> **About this exercise**: The output should be every line below that includes the word "segundo".

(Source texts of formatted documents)
════
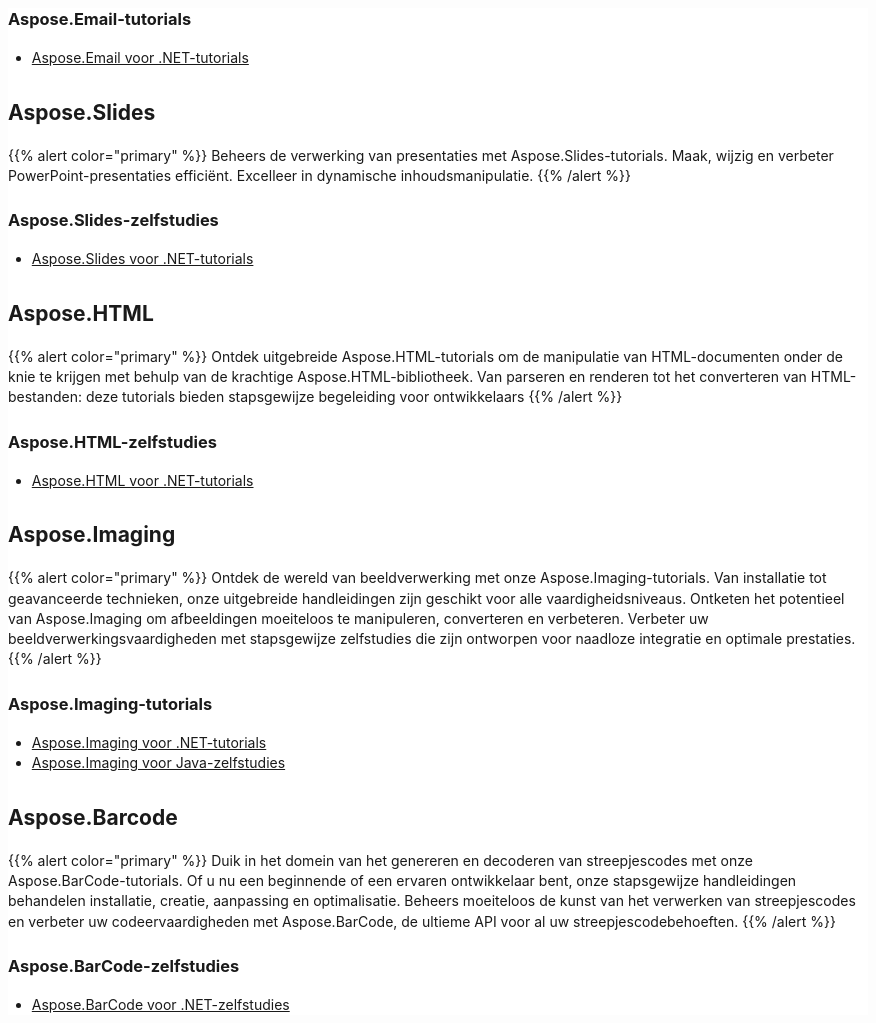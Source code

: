 ### Aspose.Email-tutorials
- [Aspose.Email voor .NET-tutorials](../email/nl/net/)

## Aspose.Slides
{{% alert color="primary" %}}
Beheers de verwerking van presentaties met Aspose.Slides-tutorials. Maak, wijzig en verbeter PowerPoint-presentaties efficiënt. Excelleer in dynamische inhoudsmanipulatie.
{{% /alert %}}

### Aspose.Slides-zelfstudies
- [Aspose.Slides voor .NET-tutorials](../slides/nl/net/)

## Aspose.HTML
{{% alert color="primary" %}}
Ontdek uitgebreide Aspose.HTML-tutorials om de manipulatie van HTML-documenten onder de knie te krijgen met behulp van de krachtige Aspose.HTML-bibliotheek. Van parseren en renderen tot het converteren van HTML-bestanden: deze tutorials bieden stapsgewijze begeleiding voor ontwikkelaars
{{% /alert %}}

### Aspose.HTML-zelfstudies
- [Aspose.HTML voor .NET-tutorials](../html/nl/net/)


## Aspose.Imaging
{{% alert color="primary" %}}
Ontdek de wereld van beeldverwerking met onze Aspose.Imaging-tutorials. Van installatie tot geavanceerde technieken, onze uitgebreide handleidingen zijn geschikt voor alle vaardigheidsniveaus. Ontketen het potentieel van Aspose.Imaging om afbeeldingen moeiteloos te manipuleren, converteren en verbeteren. Verbeter uw beeldverwerkingsvaardigheden met stapsgewijze zelfstudies die zijn ontworpen voor naadloze integratie en optimale prestaties.
{{% /alert %}}

### Aspose.Imaging-tutorials
- [Aspose.Imaging voor .NET-tutorials](../imaging/nl/net/)
- [Aspose.Imaging voor Java-zelfstudies](../imaging/nl/java/)


## Aspose.Barcode
{{% alert color="primary" %}}
Duik in het domein van het genereren en decoderen van streepjescodes met onze Aspose.BarCode-tutorials. Of u nu een beginnende of een ervaren ontwikkelaar bent, onze stapsgewijze handleidingen behandelen installatie, creatie, aanpassing en optimalisatie. Beheers moeiteloos de kunst van het verwerken van streepjescodes en verbeter uw codeervaardigheden met Aspose.BarCode, de ultieme API voor al uw streepjescodebehoeften.
{{% /alert %}}

### Aspose.BarCode-zelfstudies
- [Aspose.BarCode voor .NET-zelfstudies](../barcode/nl/net/)
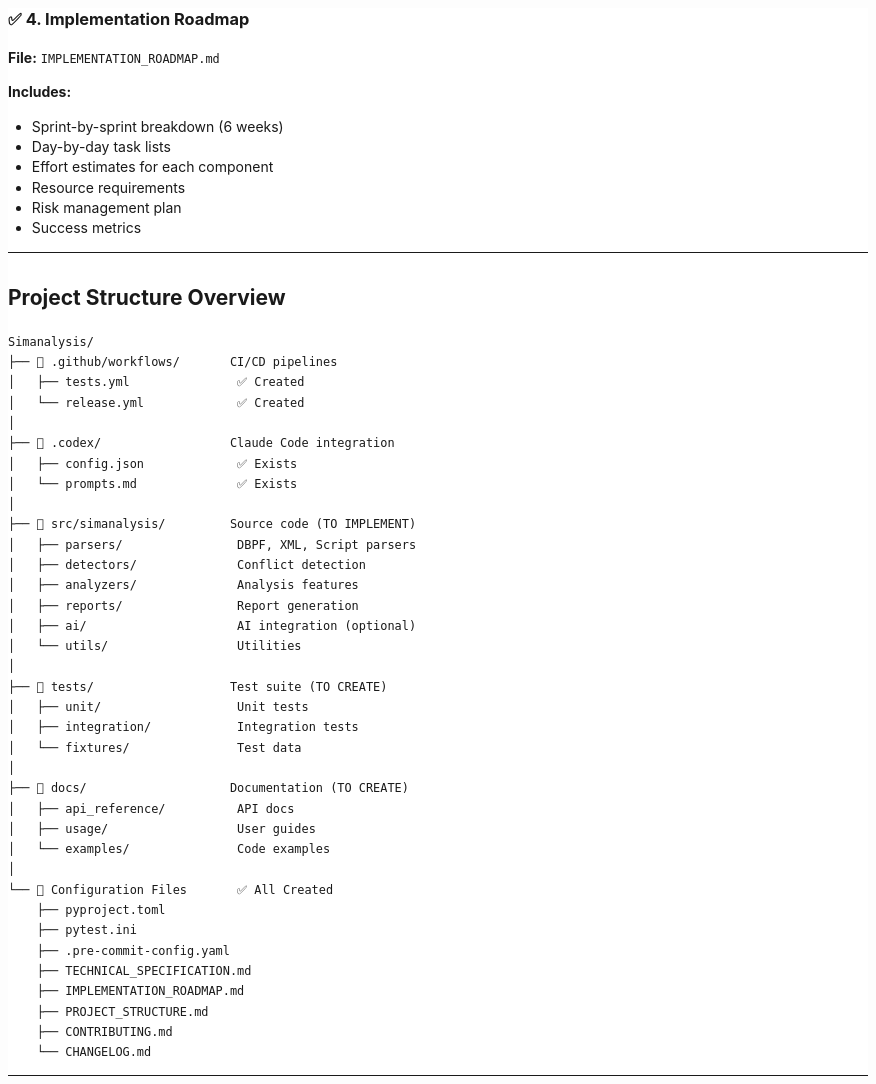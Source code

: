### ✅ 4. Implementation Roadmap
**File:** `IMPLEMENTATION_ROADMAP.md`

**Includes:**
- Sprint-by-sprint breakdown (6 weeks)
- Day-by-day task lists
- Effort estimates for each component
- Resource requirements
- Risk management plan
- Success metrics

---

## Project Structure Overview

```
Simanalysis/
├── 📁 .github/workflows/       CI/CD pipelines
│   ├── tests.yml               ✅ Created
│   └── release.yml             ✅ Created
│
├── 📁 .codex/                  Claude Code integration
│   ├── config.json             ✅ Exists
│   └── prompts.md              ✅ Exists
│
├── 📁 src/simanalysis/         Source code (TO IMPLEMENT)
│   ├── parsers/                DBPF, XML, Script parsers
│   ├── detectors/              Conflict detection
│   ├── analyzers/              Analysis features
│   ├── reports/                Report generation
│   ├── ai/                     AI integration (optional)
│   └── utils/                  Utilities
│
├── 📁 tests/                   Test suite (TO CREATE)
│   ├── unit/                   Unit tests
│   ├── integration/            Integration tests
│   └── fixtures/               Test data
│
├── 📁 docs/                    Documentation (TO CREATE)
│   ├── api_reference/          API docs
│   ├── usage/                  User guides
│   └── examples/               Code examples
│
└── 📄 Configuration Files       ✅ All Created
    ├── pyproject.toml
    ├── pytest.ini
    ├── .pre-commit-config.yaml
    ├── TECHNICAL_SPECIFICATION.md
    ├── IMPLEMENTATION_ROADMAP.md
    ├── PROJECT_STRUCTURE.md
    ├── CONTRIBUTING.md
    └── CHANGELOG.md
```

---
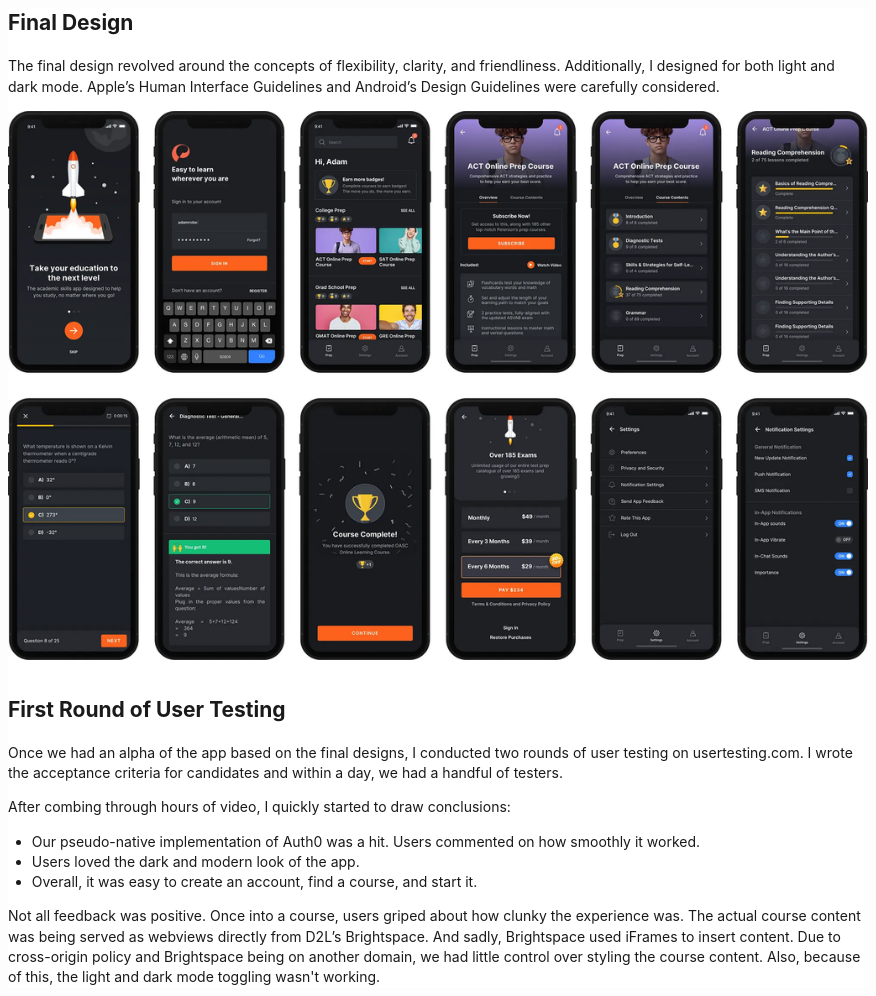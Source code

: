 ## Final Design
The final design revolved around the concepts of flexibility, clarity, and friendliness. Additionally, I designed for both light and dark mode. Apple’s Human Interface Guidelines and Android’s Design Guidelines were carefully considered.

![Peterson's Design System.](../../assets/img/final-design.webp)

## First Round of User Testing
Once we had an alpha of the app based on the final designs, I conducted two rounds of user testing on usertesting.com. I wrote the acceptance criteria for candidates and within a day, we had a handful of testers.

After combing through hours of video, I quickly started to draw conclusions:

* Our pseudo-native implementation of Auth0 was a hit. Users commented on how smoothly it worked.
* Users loved the dark and modern look of the app.
* Overall, it was easy to create an account, find a course, and start it.

Not all feedback was positive. Once into a course, users griped about how clunky the experience was. The actual course content was being served as webviews directly from D2L’s Brightspace. And sadly, Brightspace used iFrames to insert content. Due to cross-origin policy and Brightspace being on another domain, we had little control over styling the course content. Also, because of this, the light and dark mode toggling wasn't working.
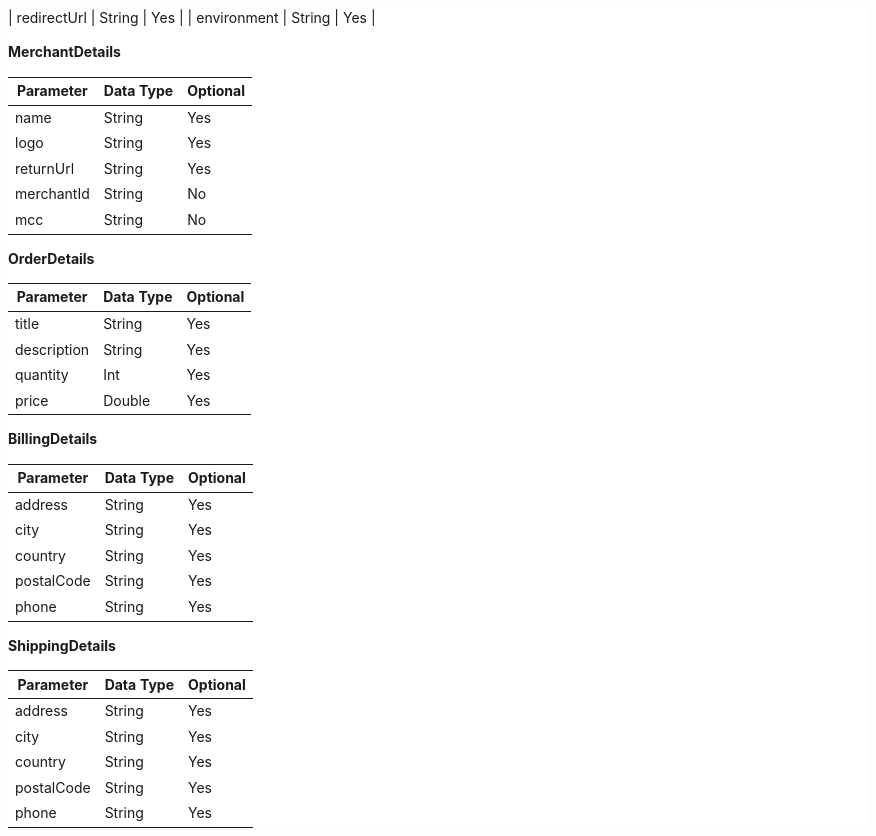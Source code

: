 | redirectUrl | String | Yes |
| environment | String | Yes |

**MerchantDetails**

| Parameter | Data Type | Optional |
| --- | --- | --- |
| name | String | Yes |
| logo | String | Yes |
| returnUrl | String | Yes |
| merchantId | String | No |
| mcc | String | No |

**OrderDetails**

| Parameter | Data Type | Optional |
| --- | --- | --- |
| title | String | Yes |
| description | String | Yes |
| quantity | Int | Yes |
| price | Double | Yes |

**BillingDetails**

| Parameter | Data Type | Optional |
| --- | --- | --- |
| address | String | Yes |
| city | String | Yes |
| country | String | Yes |
| postalCode | String | Yes |
| phone | String | Yes |

**ShippingDetails**

| Parameter | Data Type | Optional |
| --- | --- | --- |
| address | String | Yes |
| city | String | Yes |
| country | String | Yes |
| postalCode | String | Yes |
| phone | String | Yes |

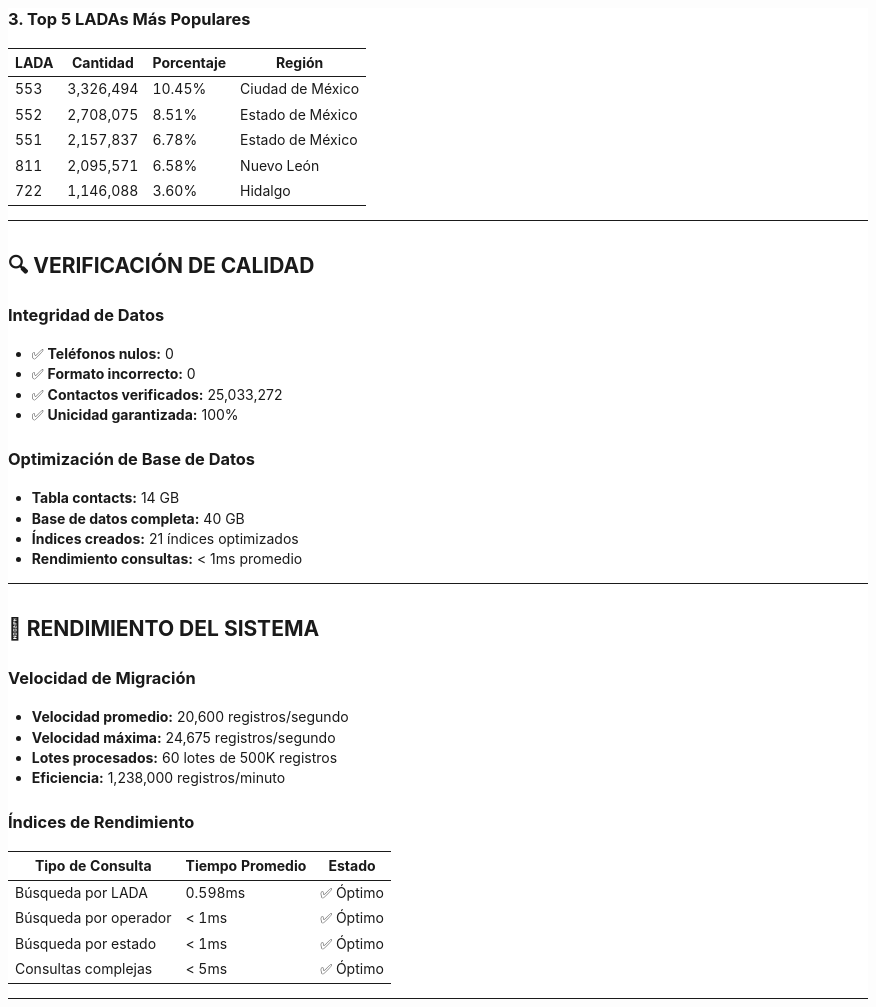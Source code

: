 ### **3. Top 5 LADAs Más Populares**
| LADA | Cantidad | Porcentaje | Región |
|------|----------|------------|---------|
| 553 | 3,326,494 | 10.45% | Ciudad de México |
| 552 | 2,708,075 | 8.51% | Estado de México |
| 551 | 2,157,837 | 6.78% | Estado de México |
| 811 | 2,095,571 | 6.58% | Nuevo León |
| 722 | 1,146,088 | 3.60% | Hidalgo |

---

## 🔍 **VERIFICACIÓN DE CALIDAD**

### **Integridad de Datos**
- ✅ **Teléfonos nulos:** 0
- ✅ **Formato incorrecto:** 0
- ✅ **Contactos verificados:** 25,033,272
- ✅ **Unicidad garantizada:** 100%

### **Optimización de Base de Datos**
- **Tabla contacts:** 14 GB
- **Base de datos completa:** 40 GB
- **Índices creados:** 21 índices optimizados
- **Rendimiento consultas:** < 1ms promedio

---

## 🚀 **RENDIMIENTO DEL SISTEMA**

### **Velocidad de Migración**
- **Velocidad promedio:** 20,600 registros/segundo
- **Velocidad máxima:** 24,675 registros/segundo
- **Lotes procesados:** 60 lotes de 500K registros
- **Eficiencia:** 1,238,000 registros/minuto

### **Índices de Rendimiento**
| Tipo de Consulta | Tiempo Promedio | Estado |
|------------------|----------------|--------|
| Búsqueda por LADA | 0.598ms | ✅ Óptimo |
| Búsqueda por operador | < 1ms | ✅ Óptimo |
| Búsqueda por estado | < 1ms | ✅ Óptimo |
| Consultas complejas | < 5ms | ✅ Óptimo |

---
════
> **Your response**:
- **Velocidad promedio:** 20,600 registros/segundo
- **Velocidad máxima:** 24,675 registros/segundo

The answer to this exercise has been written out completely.